- **Saved entries**:
◆ ◆ ◆
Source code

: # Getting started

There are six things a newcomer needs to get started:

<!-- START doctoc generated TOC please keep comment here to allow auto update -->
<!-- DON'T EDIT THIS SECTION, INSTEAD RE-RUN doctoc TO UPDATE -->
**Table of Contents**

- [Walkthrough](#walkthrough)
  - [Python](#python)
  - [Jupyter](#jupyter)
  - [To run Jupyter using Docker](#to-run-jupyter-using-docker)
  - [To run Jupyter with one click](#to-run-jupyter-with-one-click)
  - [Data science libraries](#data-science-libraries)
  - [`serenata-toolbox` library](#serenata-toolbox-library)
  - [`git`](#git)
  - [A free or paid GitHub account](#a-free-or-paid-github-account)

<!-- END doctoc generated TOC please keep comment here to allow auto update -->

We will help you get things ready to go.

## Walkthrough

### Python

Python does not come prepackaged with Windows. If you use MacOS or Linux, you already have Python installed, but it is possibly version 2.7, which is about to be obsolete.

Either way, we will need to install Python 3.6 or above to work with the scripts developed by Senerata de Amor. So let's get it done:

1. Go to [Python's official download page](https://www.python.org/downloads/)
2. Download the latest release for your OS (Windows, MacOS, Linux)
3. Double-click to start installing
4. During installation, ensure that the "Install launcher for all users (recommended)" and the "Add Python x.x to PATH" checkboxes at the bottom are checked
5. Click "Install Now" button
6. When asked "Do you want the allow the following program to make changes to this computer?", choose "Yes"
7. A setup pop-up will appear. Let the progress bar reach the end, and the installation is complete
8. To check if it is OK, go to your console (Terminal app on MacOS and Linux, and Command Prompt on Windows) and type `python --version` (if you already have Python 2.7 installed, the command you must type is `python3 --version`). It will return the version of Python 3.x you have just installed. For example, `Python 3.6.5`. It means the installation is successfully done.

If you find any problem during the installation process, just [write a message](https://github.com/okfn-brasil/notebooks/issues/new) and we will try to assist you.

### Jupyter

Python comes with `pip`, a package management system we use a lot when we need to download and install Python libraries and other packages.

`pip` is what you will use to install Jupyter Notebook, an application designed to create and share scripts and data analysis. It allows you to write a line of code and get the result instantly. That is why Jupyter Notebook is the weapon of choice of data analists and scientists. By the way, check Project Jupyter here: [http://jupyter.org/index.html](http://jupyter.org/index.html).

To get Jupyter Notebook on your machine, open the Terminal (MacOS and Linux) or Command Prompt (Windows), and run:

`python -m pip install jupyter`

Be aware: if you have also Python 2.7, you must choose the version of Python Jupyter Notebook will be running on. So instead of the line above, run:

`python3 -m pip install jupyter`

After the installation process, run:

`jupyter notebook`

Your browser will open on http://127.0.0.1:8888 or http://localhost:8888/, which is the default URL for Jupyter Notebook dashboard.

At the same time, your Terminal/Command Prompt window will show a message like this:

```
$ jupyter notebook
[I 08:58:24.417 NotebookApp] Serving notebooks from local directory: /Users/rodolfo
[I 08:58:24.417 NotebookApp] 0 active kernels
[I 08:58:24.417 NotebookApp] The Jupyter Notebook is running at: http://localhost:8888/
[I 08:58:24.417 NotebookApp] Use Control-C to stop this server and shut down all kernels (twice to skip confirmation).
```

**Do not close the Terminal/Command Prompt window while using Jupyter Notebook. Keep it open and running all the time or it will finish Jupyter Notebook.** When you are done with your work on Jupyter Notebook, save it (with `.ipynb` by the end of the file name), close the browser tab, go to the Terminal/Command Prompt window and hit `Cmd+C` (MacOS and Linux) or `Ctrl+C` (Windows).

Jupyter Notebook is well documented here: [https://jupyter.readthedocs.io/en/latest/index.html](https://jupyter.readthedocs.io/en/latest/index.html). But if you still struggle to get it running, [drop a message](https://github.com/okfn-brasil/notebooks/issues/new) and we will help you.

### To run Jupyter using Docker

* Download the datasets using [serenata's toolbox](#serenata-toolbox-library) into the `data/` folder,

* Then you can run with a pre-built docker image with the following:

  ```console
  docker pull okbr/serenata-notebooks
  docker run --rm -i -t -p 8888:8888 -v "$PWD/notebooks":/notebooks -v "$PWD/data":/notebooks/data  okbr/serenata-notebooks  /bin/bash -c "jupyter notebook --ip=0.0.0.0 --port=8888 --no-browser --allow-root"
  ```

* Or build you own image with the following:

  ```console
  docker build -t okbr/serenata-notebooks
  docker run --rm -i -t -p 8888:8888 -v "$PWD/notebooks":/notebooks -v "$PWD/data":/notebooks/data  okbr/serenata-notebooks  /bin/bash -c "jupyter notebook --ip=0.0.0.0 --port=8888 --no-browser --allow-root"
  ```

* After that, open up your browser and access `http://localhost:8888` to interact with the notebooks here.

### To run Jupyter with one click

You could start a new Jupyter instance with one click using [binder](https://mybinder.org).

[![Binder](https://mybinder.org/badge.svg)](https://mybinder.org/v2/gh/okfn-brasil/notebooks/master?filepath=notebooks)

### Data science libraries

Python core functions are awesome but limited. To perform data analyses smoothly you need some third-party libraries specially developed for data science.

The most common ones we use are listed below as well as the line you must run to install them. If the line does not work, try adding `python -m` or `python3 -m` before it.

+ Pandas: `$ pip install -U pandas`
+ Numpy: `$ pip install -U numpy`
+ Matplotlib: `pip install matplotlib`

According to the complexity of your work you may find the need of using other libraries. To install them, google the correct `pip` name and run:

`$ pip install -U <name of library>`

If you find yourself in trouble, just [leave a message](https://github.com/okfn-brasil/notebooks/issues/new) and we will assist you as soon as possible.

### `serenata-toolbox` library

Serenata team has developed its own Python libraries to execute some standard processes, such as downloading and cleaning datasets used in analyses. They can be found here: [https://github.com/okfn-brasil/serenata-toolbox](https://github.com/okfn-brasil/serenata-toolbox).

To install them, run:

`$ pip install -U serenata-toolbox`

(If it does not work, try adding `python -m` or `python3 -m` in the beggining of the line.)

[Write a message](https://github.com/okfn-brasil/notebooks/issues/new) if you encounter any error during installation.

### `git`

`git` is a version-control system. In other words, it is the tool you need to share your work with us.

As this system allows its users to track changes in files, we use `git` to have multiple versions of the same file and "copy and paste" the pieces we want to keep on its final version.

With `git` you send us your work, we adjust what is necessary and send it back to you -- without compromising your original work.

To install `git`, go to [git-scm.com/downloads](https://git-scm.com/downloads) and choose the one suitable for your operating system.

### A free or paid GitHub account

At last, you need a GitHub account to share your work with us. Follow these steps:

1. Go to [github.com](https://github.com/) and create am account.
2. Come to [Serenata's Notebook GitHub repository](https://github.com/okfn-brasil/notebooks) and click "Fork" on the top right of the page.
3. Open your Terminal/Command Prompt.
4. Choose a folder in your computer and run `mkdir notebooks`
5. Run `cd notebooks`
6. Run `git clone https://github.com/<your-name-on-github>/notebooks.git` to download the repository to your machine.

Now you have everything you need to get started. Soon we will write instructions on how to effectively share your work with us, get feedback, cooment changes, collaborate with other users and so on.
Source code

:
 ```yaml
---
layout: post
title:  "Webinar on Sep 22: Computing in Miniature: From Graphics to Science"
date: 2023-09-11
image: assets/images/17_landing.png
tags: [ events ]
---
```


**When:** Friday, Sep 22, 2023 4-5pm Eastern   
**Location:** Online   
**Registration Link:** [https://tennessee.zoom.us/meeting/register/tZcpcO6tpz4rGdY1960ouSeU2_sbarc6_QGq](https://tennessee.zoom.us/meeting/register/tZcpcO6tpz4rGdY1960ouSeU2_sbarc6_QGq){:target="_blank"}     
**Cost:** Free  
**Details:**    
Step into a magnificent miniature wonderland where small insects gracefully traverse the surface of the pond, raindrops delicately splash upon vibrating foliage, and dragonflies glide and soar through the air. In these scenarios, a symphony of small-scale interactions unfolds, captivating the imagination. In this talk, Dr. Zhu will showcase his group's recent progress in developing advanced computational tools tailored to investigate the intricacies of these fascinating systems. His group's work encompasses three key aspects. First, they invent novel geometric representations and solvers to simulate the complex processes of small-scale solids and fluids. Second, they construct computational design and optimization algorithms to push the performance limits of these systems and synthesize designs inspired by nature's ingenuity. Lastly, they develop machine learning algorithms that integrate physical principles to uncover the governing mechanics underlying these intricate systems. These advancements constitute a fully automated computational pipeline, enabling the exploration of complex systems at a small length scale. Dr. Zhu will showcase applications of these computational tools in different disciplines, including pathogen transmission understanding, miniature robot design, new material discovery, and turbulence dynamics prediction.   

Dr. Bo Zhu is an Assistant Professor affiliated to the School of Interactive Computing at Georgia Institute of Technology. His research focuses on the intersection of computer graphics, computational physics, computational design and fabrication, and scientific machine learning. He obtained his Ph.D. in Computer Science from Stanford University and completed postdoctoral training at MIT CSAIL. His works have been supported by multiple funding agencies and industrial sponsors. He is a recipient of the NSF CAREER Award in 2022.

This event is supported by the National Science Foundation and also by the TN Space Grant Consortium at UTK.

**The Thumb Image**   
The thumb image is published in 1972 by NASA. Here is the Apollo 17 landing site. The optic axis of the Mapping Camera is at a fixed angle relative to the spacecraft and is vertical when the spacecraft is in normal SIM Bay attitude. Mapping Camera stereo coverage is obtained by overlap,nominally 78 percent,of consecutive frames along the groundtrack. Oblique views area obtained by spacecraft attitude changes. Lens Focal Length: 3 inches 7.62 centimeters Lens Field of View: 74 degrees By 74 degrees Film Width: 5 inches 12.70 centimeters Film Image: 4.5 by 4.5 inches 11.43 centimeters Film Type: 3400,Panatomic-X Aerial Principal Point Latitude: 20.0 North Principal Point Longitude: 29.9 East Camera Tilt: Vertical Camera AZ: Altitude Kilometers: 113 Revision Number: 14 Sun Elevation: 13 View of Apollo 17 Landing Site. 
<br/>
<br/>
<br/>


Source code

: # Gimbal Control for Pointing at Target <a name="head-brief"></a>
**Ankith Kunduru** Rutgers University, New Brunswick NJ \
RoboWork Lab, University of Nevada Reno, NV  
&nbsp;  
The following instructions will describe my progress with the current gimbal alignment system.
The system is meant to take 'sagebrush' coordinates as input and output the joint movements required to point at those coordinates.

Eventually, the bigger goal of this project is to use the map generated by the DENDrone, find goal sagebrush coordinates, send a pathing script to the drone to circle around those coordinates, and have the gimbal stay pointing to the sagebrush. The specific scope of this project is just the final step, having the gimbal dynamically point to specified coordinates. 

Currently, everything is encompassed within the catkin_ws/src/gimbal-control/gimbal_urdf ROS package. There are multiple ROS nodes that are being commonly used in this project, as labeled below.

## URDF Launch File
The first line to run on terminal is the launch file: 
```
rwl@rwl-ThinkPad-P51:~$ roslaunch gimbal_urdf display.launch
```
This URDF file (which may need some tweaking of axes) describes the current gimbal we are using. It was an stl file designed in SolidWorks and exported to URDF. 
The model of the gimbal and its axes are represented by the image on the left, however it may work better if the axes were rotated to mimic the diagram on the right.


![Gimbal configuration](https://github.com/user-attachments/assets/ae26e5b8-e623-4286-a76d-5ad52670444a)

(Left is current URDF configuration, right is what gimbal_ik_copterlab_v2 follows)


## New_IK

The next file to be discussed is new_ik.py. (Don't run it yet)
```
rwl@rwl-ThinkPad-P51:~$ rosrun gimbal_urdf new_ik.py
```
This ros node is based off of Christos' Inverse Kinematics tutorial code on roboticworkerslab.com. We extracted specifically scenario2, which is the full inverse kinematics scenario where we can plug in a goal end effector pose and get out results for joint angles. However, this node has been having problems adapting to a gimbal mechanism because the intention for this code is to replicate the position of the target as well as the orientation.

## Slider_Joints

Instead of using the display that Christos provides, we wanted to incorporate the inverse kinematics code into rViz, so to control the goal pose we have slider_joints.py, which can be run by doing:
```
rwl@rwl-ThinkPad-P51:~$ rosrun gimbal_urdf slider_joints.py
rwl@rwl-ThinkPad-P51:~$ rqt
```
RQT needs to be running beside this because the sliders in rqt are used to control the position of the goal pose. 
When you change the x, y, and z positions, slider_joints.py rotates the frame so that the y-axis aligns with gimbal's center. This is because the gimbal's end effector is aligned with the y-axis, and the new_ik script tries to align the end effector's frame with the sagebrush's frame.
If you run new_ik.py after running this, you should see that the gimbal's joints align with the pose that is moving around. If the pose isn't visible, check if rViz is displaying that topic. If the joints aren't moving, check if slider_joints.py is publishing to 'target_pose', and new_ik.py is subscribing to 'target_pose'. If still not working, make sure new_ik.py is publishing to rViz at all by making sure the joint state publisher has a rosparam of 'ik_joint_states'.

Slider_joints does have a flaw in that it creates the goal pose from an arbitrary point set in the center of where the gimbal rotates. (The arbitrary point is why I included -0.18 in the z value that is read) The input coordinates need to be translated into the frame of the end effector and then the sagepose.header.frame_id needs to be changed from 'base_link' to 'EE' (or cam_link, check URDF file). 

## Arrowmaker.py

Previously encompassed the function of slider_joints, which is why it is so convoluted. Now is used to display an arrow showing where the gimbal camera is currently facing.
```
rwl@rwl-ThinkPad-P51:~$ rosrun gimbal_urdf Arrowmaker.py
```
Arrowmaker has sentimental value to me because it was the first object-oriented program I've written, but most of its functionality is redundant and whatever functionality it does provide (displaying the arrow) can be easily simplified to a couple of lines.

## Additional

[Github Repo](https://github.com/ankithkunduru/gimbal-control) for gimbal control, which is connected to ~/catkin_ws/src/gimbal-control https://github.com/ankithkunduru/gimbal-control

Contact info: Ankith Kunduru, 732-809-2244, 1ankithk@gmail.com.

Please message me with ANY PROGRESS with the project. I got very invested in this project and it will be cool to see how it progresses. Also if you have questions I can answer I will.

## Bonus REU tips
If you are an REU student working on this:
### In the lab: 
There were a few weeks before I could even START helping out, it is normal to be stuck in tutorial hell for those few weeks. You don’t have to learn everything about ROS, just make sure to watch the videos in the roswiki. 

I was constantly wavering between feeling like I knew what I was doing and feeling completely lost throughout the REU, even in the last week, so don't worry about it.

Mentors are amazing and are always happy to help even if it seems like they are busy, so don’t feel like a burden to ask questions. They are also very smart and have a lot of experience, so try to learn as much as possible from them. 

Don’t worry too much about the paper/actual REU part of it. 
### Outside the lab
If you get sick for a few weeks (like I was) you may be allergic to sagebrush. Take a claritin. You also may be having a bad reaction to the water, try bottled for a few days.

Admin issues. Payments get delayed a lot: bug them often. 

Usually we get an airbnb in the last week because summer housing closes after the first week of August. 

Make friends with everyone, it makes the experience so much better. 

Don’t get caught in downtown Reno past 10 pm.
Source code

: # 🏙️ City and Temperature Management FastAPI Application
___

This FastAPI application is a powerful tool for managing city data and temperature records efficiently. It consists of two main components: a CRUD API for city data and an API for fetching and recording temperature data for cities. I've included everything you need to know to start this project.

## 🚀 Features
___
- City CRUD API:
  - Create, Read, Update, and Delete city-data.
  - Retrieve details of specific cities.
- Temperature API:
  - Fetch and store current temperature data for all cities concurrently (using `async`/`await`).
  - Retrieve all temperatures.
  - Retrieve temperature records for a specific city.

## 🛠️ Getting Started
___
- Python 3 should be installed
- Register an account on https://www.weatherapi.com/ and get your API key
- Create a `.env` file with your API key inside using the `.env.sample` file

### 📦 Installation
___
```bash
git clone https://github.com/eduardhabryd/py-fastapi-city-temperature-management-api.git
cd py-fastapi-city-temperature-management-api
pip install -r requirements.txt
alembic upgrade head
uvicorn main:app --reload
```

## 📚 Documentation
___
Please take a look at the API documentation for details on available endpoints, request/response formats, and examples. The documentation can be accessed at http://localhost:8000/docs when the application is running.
◆ ◆ ◆
- **Task to complete**:
Please copy exactly the lines from the first line of the records above through the line containing "We will help you get things ready to go.", including both, and nothing more.

- **Task output**:
Source code

: # Getting started

There are six things a newcomer needs to get started:

<!-- START doctoc generated TOC please keep comment here to allow auto update -->
<!-- DON'T EDIT THIS SECTION, INSTEAD RE-RUN doctoc TO UPDATE -->
**Table of Contents**

- [Walkthrough](#walkthrough)
  - [Python](#python)
  - [Jupyter](#jupyter)
  - [To run Jupyter using Docker](#to-run-jupyter-using-docker)
  - [To run Jupyter with one click](#to-run-jupyter-with-one-click)
  - [Data science libraries](#data-science-libraries)
  - [`serenata-toolbox` library](#serenata-toolbox-library)
  - [`git`](#git)
  - [A free or paid GitHub account](#a-free-or-paid-github-account)

<!-- END doctoc generated TOC please keep comment here to allow auto update -->

We will help you get things ready to go.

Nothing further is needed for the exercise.